“Ben sizleri vicdanınıza havale ediyorum”

09 Ekim 2011

GENEL

Abdullah Gavremoğlu 50. celsedeki savunmasını bu şekilde bitiriyor. Mahkeme ise üç gün sonra (26 Ağustos 2011) aldığı ara kararla, “Mahkeme Heyeti, iddianameyi düzenleyen Cumhuriyet Savcıları ve Duruşma Savcısına yönelik sözleri nedeniyle” Gavremoğlu hakkında suç duyurusunda bulunuyor; Gavremoğlu’nu “gereğinin takdir ve ifası için” Silivri Cumhuriyet Başsavcılığına havale ediyor.

Gavremoğlu’nun savunmasını olduğu gibi buraya taşıyoruz.

“Ben Amiral Gavremoğlu.

Eğer bir anlamı varsa, seminere katılmadım. Elektronik veya ıslak hiçbir imzanın bulunmadığı CD’ye dayanan ve Mahkemenizce kabul edilen iddianameyi ben reddediyorum.

EK-A, EK-D ve amiral listesinde bilgim ve iradem dışında sadece ismim yazılı diye sanık olmama vesile olan, Savcı ve polis imzasına haiz tüm suçlamaları da kesinlikle kabul etmiyorum.
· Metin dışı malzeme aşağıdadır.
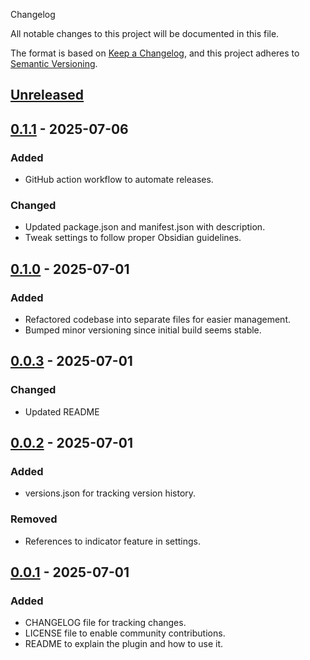 Changelog

All notable changes to this project will be documented in this file.

The format is based on [Keep a Changelog](https://keepachangelog.com/en/1.1.0/),
and this project adheres to [Semantic Versioning](https://semver.org/spec/v2.0.0.html).

## [Unreleased]

## [0.1.1] - 2025-07-06

### Added

- GitHub action workflow to automate releases.

### Changed

- Updated package.json and manifest.json with description.
- Tweak settings to follow proper Obsidian guidelines.

## [0.1.0] - 2025-07-01

### Added

- Refactored codebase into separate files for easier management.
- Bumped minor versioning since initial build seems stable.

## [0.0.3] - 2025-07-01

### Changed

- Updated README

## [0.0.2] - 2025-07-01

### Added

- versions.json for tracking version history.

### Removed

- References to indicator feature in settings.

## [0.0.1] - 2025-07-01

### Added

- CHANGELOG file for tracking changes.
- LICENSE file to enable community contributions.
- README to explain the plugin and how to use it.

[unreleased]: https://github.com/23maverick23/attendees-extractor/compare/0.1.1...HEAD
[0.0.1]: https://github.com/23maverick23/attendees-extractor/releases/tag/0.0.1
[0.0.2]: https://github.com/23maverick23/attendees-extractor/releases/tag/0.0.2
[0.0.3]: https://github.com/23maverick23/attendees-extractor/releases/tag/0.0.3
[0.1.0]: https://github.com/23maverick23/attendees-extractor/releases/tag/0.1.0
[0.1.1]: https://github.com/23maverick23/attendees-extractor/releases/tag/0.1.1
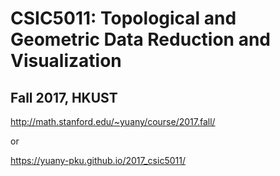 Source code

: # CSIC5011: Topological and Geometric Data Reduction and Visualization
## Fall 2017, HKUST

http://math.stanford.edu/~yuany/course/2017.fall/

or

https://yuany-pku.github.io/2017_csic5011/
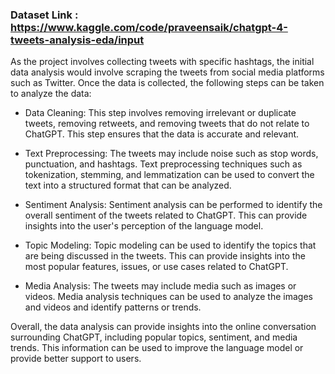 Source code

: 
### Dataset Link : https://www.kaggle.com/code/praveensaik/chatgpt-4-tweets-analysis-eda/input                    

As the project involves collecting tweets with specific hashtags, the initial data analysis would involve scraping the tweets from social media platforms such as Twitter. Once the data is collected, the following steps can be taken to analyze the data:

* Data Cleaning: This step involves removing irrelevant or duplicate tweets, removing retweets, and removing tweets that do not relate to ChatGPT. This step ensures that the data is accurate and relevant.

* Text Preprocessing: The tweets may include noise such as stop words, punctuation, and hashtags. Text preprocessing techniques such as tokenization, stemming, and lemmatization can be used to convert the text into a structured format that can be analyzed.

* Sentiment Analysis: Sentiment analysis can be performed to identify the overall sentiment of the tweets related to ChatGPT. This can provide insights into the user's perception of the language model.

* Topic Modeling: Topic modeling can be used to identify the topics that are being discussed in the tweets. This can provide insights into the most popular features, issues, or use cases related to ChatGPT.

* Media Analysis: The tweets may include media such as images or videos. Media analysis techniques can be used to analyze the images and videos and identify patterns or trends.

Overall, the data analysis can provide insights into the online conversation surrounding ChatGPT, including popular topics, sentiment, and media trends. This information can be used to improve the language model or provide better support to users.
Bu suçlamalara yönelik detaylı savunmamı ve eklerini Mahkemenize sunuyorum. Savcılıkta verdiğim ifade aynen geçerlidir. Sayın Özden Örnek, Utku Arslan ve Cengiz Köylü başta olmak üzere iddianameye ve özellikle yapılan sahteciliğe yönelik tüm savunmalara katılıyorum.

Burada karşınızdaki kitle, ömrünü eğitime adamış bir kitle. En azından analiz ve sentez yapabilecek yetenekteler. Böylesi bir Mahkemenin varlığını oluşturan gerekçeleri, Mahkemeyi teşkil eden makamlar ve bu makamların bu güne kadarki fiilleri üzerinden yapılacak bir analiz ile tarihe not düşmeyi de bir kişisel sorumluluk olarak görüyorum.
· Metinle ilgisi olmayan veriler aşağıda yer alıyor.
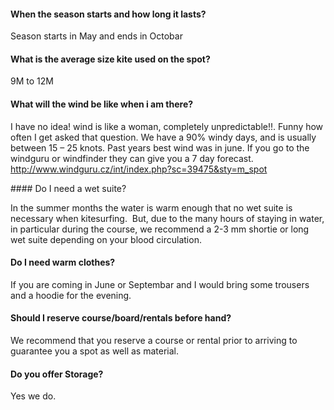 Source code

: #### When the season starts and how long it lasts?

Season starts in May and ends in Octobar

#### What is the average size kite used on the spot?

9M to 12M

#### What will the wind be like when i am there?

I have no idea! wind is like a woman, completely unpredictable!!. Funny how often I get asked that question. We have a 90% windy days, and is usually between 15 – 25 knots. Past years best wind was in june.
If you go to the windguru or windfinder they can give you a 7 day forecast. 
http://www.windguru.cz/int/index.php?sc=39475&sty=m_spot

#### Do I need a wet suite?

In the summer months the water is warm enough that no wet suite is necessary when kitesurfing.  But, due to the many hours of staying in water, in particular during the course, we recommend a 2-3 mm shortie or long wet suite depending on your blood circulation. 

#### Do I need warm clothes?

If you are coming in June or  Septembar and I would bring some trousers and a hoodie for the evening.

#### Should I reserve course/board/rentals before hand?

We recommend that you reserve a course or rental prior to arriving to guarantee you a spot as well as material.

#### Do you offer Storage?

Yes we do.
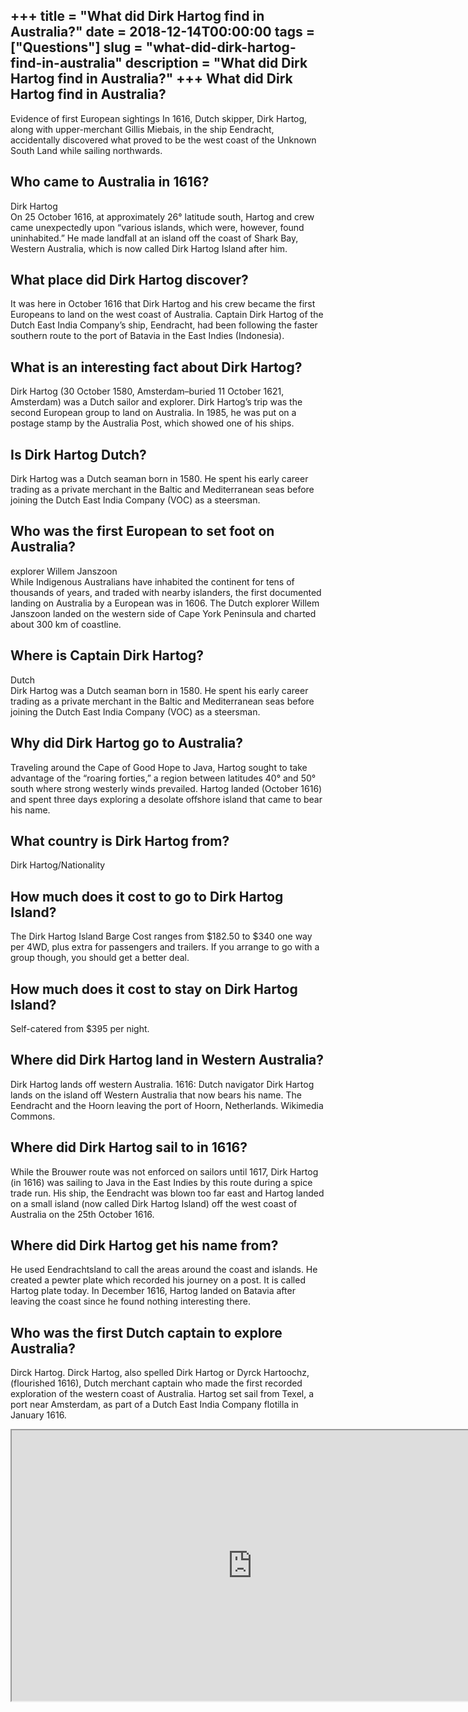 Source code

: +++
title = "What did Dirk Hartog find in Australia?"
date = 2018-12-14T00:00:00
tags = ["Questions"]
slug = "what-did-dirk-hartog-find-in-australia"
description = "What did Dirk Hartog find in Australia?"
+++
What did Dirk Hartog find in Australia?
---------------------------------------

Evidence of first European sightings In 1616, Dutch skipper, Dirk Hartog, along with upper-merchant Gillis Miebais, in the ship Eendracht, accidentally discovered what proved to be the west coast of the Unknown South Land while sailing northwards.

Who came to Australia in 1616?
------------------------------

Dirk Hartog  
On 25 October 1616, at approximately 26° latitude south, Hartog and crew came unexpectedly upon “various islands, which were, however, found uninhabited.” He made landfall at an island off the coast of Shark Bay, Western Australia, which is now called Dirk Hartog Island after him.

What place did Dirk Hartog discover?
------------------------------------

It was here in October 1616 that Dirk Hartog and his crew became the first Europeans to land on the west coast of Australia. Captain Dirk Hartog of the Dutch East India Company’s ship, Eendracht, had been following the faster southern route to the port of Batavia in the East Indies (Indonesia).

What is an interesting fact about Dirk Hartog?
----------------------------------------------

Dirk Hartog (30 October 1580, Amsterdam–buried 11 October 1621, Amsterdam) was a Dutch sailor and explorer. Dirk Hartog’s trip was the second European group to land on Australia. In 1985, he was put on a postage stamp by the Australia Post, which showed one of his ships.

Is Dirk Hartog Dutch?
---------------------

Dirk Hartog was a Dutch seaman born in 1580. He spent his early career trading as a private merchant in the Baltic and Mediterranean seas before joining the Dutch East India Company (VOC) as a steersman.

Who was the first European to set foot on Australia?
----------------------------------------------------

explorer Willem Janszoon  
While Indigenous Australians have inhabited the continent for tens of thousands of years, and traded with nearby islanders, the first documented landing on Australia by a European was in 1606. The Dutch explorer Willem Janszoon landed on the western side of Cape York Peninsula and charted about 300 km of coastline.

Where is Captain Dirk Hartog?
-----------------------------

Dutch  
Dirk Hartog was a Dutch seaman born in 1580. He spent his early career trading as a private merchant in the Baltic and Mediterranean seas before joining the Dutch East India Company (VOC) as a steersman.

Why did Dirk Hartog go to Australia?
------------------------------------

Traveling around the Cape of Good Hope to Java, Hartog sought to take advantage of the “roaring forties,” a region between latitudes 40° and 50° south where strong westerly winds prevailed. Hartog landed (October 1616) and spent three days exploring a desolate offshore island that came to bear his name.

What country is Dirk Hartog from?
---------------------------------

Dirk Hartog/Nationality

How much does it cost to go to Dirk Hartog Island?
--------------------------------------------------

The Dirk Hartog Island Barge Cost ranges from $182.50 to $340 one way per 4WD, plus extra for passengers and trailers. If you arrange to go with a group though, you should get a better deal.

How much does it cost to stay on Dirk Hartog Island?
----------------------------------------------------

Self-catered from $395 per night.

Where did Dirk Hartog land in Western Australia?
------------------------------------------------

Dirk Hartog lands off western Australia. 1616: Dutch navigator Dirk Hartog lands on the island off Western Australia that now bears his name. The Eendracht and the Hoorn leaving the port of Hoorn, Netherlands. Wikimedia Commons.

Where did Dirk Hartog sail to in 1616?
--------------------------------------

While the Brouwer route was not enforced on sailors until 1617, Dirk Hartog (in 1616) was sailing to Java in the East Indies by this route during a spice trade run. His ship, the Eendracht was blown too far east and Hartog landed on a small island (now called Dirk Hartog Island) off the west coast of Australia on the 25th October 1616.

Where did Dirk Hartog get his name from?
----------------------------------------

He used Eendrachtsland to call the areas around the coast and islands. He created a pewter plate which recorded his journey on a post. It is called Hartog plate today. In December 1616, Hartog landed on Batavia after leaving the coast since he found nothing interesting there.

Who was the first Dutch captain to explore Australia?
-----------------------------------------------------

Dirck Hartog. Dirck Hartog, also spelled Dirk Hartog or Dyrck Hartoochz, (flourished 1616), Dutch merchant captain who made the first recorded exploration of the western coast of Australia. Hartog set sail from Texel, a port near Amsterdam, as part of a Dutch East India Company flotilla in January 1616.

<iframe allow="accelerometer; autoplay; clipboard-write; encrypted-media; gyroscope; picture-in-picture" allowfullscreen="" class="__youtube_prefs__  epyt-is-override  no-lazyload" data-no-lazy="1" data-origheight="433" data-origwidth="770" data-skipgform_ajax_framebjll="" height="433" id="_ytid_64531" loading="lazy" src="https://www.youtube.com/embed/EzEHPHjCIdA?enablejsapi=1&autoplay=0&cc_load_policy=0&cc_lang_pref=&iv_load_policy=1&loop=0&modestbranding=0&rel=1&fs=1&playsinline=0&autohide=2&theme=dark&color=red&controls=1&" title="YouTube player" width="770"></iframe>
Öncelikle Mahkemenin yargılama yapabilmesi için bir suç olması ve bu suçu destekleyen de somut deliller olması gerekir.

İddia Makamınca bu davanın oluşması için ileri sürülen suç nedir? 2002 yılının 3 Kasımında yapılan seçime müteakip göreve başlayan hükümeti cebren ıskat.

Bazı dijital belgelere göre bu fiile yönelik uygulamaların, planlamaların Ekim 2002 tarihinde de başladığı da iddianamede bulunduğuna göre, o dönemde olmayan, henüz kurulmamış bir hükümeti cebren ıskat suçunu nasıl suç olarak kabul edeceğiz?
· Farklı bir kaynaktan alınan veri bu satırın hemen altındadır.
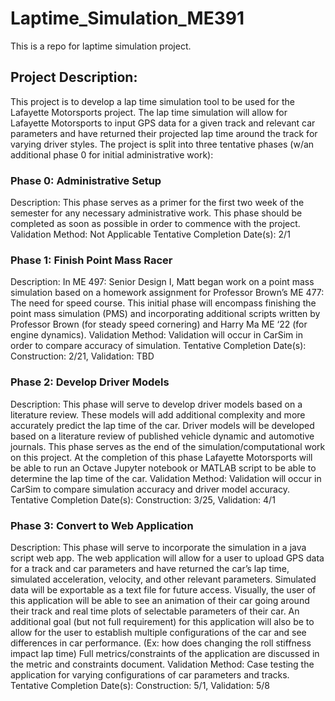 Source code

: # Laptime_Simulation_ME391
 This is a repo for laptime simulation project.

## Project Description:

This project is to develop a lap time simulation tool to be used for the Lafayette Motorsports project. The lap time simulation will allow for Lafayette Motorsports to input GPS data for a given track and relevant car parameters and have returned their projected lap time around the track for varying driver styles. The project is split into three tentative phases (w/an additional phase 0 for initial administrative work):

### Phase 0: Administrative Setup
Description: This phase serves as a primer for the first two week of the semester for any necessary administrative work. This phase should be completed as soon as possible in order to commence with the project. 
Validation Method: Not Applicable 
Tentative Completion Date(s): 2/1

### Phase 1: Finish Point Mass Racer
Description: In ME 497: Senior Design I, Matt began work on a point mass simulation based on a homework assignment for Professor Brown’s ME 477: The need for speed course. This initial phase will encompass finishing the point mass simulation (PMS) and incorporating additional scripts written by Professor Brown (for steady speed cornering) and Harry Ma ME ‘22 (for engine dynamics). 
Validation Method: Validation will occur in CarSim in order to compare accuracy of simulation.
Tentative Completion Date(s): Construction: 2/21, Validation: TBD

### Phase 2: Develop Driver Models
Description: This phase will serve to develop driver models based on a literature review. These models will add additional complexity and more accurately predict the lap time of the car. Driver models will be developed based on a literature review of published vehicle dynamic and automotive journals. This phase serves as the end of the simulation/computational work on this project. At the completion of this phase Lafayette Motorsports will be able to run an Octave Jupyter notebook or MATLAB script to be able to determine the lap time of the car. 
Validation Method: Validation will occur in CarSim to compare simulation accuracy and driver model accuracy. 
Tentative Completion Date(s): Construction: 3/25, Validation: 4/1

### Phase 3: Convert to Web Application
Description: This phase will serve to incorporate the simulation in a java script web app. The web application will allow for a user to upload GPS data for a track and car parameters and have returned the car’s lap time, simulated acceleration, velocity, and other relevant parameters. Simulated data will be exportable as a text file for future access. Visually, the user of this application will be able to see an animation of their car going around their track and real time plots of selectable parameters of their car. An additional goal (but not full requirement) for this application will also be to allow for the user to establish multiple configurations of the car and see differences in car performance. (Ex: how does changing the roll stiffness impact lap time) Full metrics/constraints of the application are discussed in the metric and constraints document.
Validation Method: Case testing the application for varying configurations of car parameters and tracks.
Tentative Completion Date(s): Construction: 5/1, Validation: 5/8

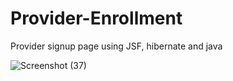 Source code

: # Provider-Enrollment
Provider signup page using JSF,  hibernate and java

![Screenshot (37)](https://user-images.githubusercontent.com/61154670/226172930-6b80568e-d1d8-4fea-bfe1-21fb77e4aa5b.png)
Suçu oluşturan deliller nedir? İddianameye bakarsak delil; CD içerisindeki imzasız belgeler.

CD bir delil midir? Yargıtay kararlarına, evrensel hukuka göre hayır.

Eğer biz henüz evrensel hukuka uyum sürecindeyiz diyorsak dahi, CD içerisinde delil olabilecek bir belge mevcut mu? Bu güne kadar yapılan savunmalar ve bilirkişi raporları neticesinde sahteliği kanıtlandı. Hayır.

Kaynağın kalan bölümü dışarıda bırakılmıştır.